** Task brief **
Your answer should consist of every line from the records that holds the string "numberwithin".

** Task data **
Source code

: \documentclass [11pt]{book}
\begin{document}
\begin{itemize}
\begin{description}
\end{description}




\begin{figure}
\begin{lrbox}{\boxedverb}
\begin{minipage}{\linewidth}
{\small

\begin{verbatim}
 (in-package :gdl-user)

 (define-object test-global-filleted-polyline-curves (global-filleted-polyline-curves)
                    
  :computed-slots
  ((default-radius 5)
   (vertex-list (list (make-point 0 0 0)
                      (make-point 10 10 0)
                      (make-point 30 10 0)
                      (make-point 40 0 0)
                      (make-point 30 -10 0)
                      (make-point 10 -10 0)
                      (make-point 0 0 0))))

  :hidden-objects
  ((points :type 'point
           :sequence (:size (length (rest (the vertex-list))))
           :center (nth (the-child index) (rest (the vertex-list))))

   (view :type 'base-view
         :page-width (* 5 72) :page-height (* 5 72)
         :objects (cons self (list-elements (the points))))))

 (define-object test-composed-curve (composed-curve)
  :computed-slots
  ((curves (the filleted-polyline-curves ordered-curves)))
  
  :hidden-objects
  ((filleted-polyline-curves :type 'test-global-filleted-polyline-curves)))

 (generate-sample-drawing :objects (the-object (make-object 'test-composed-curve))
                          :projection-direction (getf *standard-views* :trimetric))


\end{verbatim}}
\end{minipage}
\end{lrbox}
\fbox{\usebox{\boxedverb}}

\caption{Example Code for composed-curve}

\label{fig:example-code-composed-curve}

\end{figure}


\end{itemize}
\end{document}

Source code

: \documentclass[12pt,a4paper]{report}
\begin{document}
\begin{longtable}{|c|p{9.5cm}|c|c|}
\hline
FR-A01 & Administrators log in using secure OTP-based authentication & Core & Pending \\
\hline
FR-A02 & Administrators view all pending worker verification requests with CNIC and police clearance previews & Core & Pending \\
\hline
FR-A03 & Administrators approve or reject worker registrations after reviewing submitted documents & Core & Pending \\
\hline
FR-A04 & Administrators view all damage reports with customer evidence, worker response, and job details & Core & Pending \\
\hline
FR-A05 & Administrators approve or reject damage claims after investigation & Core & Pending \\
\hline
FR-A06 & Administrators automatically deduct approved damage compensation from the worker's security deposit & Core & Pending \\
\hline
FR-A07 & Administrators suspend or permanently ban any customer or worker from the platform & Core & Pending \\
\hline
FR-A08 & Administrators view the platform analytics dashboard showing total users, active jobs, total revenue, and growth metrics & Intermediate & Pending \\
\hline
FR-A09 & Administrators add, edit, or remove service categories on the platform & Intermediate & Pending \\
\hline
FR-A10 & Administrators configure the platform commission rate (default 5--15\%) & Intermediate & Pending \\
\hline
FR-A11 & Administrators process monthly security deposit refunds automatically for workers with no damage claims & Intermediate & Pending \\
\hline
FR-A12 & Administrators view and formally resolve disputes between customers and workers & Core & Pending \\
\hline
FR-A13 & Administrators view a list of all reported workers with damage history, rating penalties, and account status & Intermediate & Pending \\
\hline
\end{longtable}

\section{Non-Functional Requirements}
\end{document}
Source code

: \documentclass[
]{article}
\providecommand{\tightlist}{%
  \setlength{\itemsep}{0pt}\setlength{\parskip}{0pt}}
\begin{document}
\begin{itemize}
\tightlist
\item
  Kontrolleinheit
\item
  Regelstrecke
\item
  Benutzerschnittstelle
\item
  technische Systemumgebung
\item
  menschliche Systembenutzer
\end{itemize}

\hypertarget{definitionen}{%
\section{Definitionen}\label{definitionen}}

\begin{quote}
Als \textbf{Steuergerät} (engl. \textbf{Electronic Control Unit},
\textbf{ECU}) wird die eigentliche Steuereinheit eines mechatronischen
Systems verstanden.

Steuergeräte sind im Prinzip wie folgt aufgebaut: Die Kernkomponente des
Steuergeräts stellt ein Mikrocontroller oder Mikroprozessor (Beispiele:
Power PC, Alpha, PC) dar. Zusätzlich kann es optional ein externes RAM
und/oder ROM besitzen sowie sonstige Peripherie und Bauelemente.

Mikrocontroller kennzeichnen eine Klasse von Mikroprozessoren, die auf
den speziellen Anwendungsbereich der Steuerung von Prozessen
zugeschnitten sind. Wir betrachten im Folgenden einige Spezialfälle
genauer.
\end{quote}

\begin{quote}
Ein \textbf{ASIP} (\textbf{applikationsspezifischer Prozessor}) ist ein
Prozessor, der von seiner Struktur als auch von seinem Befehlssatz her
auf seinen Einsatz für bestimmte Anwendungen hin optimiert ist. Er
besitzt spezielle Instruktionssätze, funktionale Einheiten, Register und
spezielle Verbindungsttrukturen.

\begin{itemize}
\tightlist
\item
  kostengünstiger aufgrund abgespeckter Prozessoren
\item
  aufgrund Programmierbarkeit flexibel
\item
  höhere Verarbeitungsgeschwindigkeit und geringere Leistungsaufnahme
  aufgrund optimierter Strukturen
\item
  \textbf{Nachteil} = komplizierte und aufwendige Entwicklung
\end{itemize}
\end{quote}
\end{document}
--
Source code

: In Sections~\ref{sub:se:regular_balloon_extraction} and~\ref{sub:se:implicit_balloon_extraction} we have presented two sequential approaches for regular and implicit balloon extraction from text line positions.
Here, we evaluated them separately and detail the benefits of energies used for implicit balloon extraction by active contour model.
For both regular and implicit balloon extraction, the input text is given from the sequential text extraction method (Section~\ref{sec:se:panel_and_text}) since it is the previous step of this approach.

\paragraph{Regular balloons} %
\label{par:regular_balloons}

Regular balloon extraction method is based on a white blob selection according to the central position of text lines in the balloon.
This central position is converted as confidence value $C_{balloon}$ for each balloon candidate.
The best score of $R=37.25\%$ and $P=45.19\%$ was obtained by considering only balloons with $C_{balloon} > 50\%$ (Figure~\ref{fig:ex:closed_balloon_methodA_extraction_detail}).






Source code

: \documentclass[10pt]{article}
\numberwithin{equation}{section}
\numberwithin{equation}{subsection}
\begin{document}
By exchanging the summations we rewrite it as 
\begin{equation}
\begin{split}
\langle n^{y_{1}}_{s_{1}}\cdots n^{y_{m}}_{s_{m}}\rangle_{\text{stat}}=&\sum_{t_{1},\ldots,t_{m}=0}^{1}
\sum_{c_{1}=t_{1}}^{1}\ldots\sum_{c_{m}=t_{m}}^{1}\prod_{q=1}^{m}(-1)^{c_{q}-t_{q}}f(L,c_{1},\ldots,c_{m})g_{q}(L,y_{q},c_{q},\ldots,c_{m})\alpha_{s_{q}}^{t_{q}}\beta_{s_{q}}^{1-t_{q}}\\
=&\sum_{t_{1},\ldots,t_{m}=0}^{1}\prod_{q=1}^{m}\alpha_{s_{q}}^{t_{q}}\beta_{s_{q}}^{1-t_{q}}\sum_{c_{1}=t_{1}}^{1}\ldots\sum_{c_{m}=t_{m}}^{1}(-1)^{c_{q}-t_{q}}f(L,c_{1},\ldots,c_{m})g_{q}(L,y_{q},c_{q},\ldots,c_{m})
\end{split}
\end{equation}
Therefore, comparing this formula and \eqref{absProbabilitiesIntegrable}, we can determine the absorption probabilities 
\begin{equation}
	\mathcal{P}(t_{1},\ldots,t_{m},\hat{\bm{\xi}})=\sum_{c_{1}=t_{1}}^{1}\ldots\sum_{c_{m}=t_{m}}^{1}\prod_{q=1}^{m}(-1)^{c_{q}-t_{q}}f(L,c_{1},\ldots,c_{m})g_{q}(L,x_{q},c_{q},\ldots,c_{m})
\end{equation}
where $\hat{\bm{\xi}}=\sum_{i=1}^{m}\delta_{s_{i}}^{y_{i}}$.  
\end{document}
==
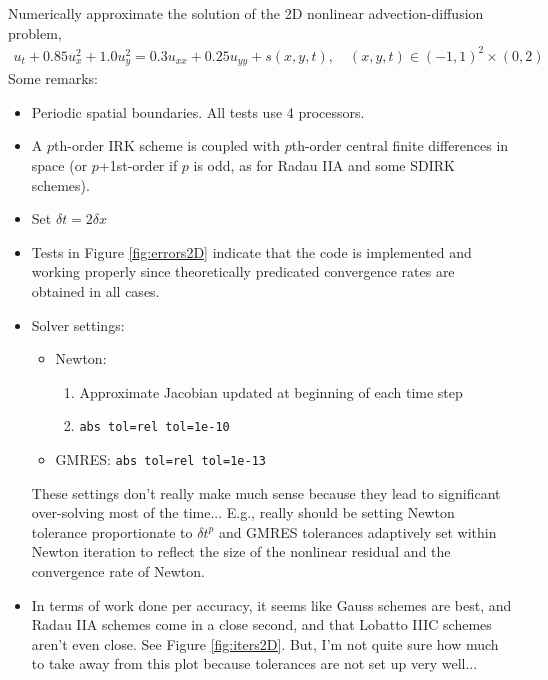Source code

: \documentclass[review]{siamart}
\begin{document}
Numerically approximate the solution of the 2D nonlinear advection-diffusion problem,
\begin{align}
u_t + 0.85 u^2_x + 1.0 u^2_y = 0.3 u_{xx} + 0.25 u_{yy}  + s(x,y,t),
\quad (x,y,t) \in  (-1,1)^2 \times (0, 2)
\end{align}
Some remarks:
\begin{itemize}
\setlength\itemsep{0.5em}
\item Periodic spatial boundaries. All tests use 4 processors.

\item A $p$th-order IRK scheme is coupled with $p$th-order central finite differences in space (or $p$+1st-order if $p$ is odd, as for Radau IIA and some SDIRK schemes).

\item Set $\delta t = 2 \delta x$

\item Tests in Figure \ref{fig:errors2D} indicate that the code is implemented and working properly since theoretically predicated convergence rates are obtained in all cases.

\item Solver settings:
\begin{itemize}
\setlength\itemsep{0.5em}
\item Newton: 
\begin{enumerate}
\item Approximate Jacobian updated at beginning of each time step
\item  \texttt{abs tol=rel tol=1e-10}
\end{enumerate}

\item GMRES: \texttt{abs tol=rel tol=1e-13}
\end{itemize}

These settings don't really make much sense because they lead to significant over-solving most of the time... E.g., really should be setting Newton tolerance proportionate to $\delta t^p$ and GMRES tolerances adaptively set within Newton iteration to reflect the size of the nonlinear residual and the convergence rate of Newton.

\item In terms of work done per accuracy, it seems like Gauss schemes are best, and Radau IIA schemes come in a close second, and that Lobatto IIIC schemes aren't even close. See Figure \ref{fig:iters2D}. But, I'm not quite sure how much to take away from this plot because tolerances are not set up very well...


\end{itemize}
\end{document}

** Answer for the task **
\numberwithin{equation}{section}
\numberwithin{equation}{subsection}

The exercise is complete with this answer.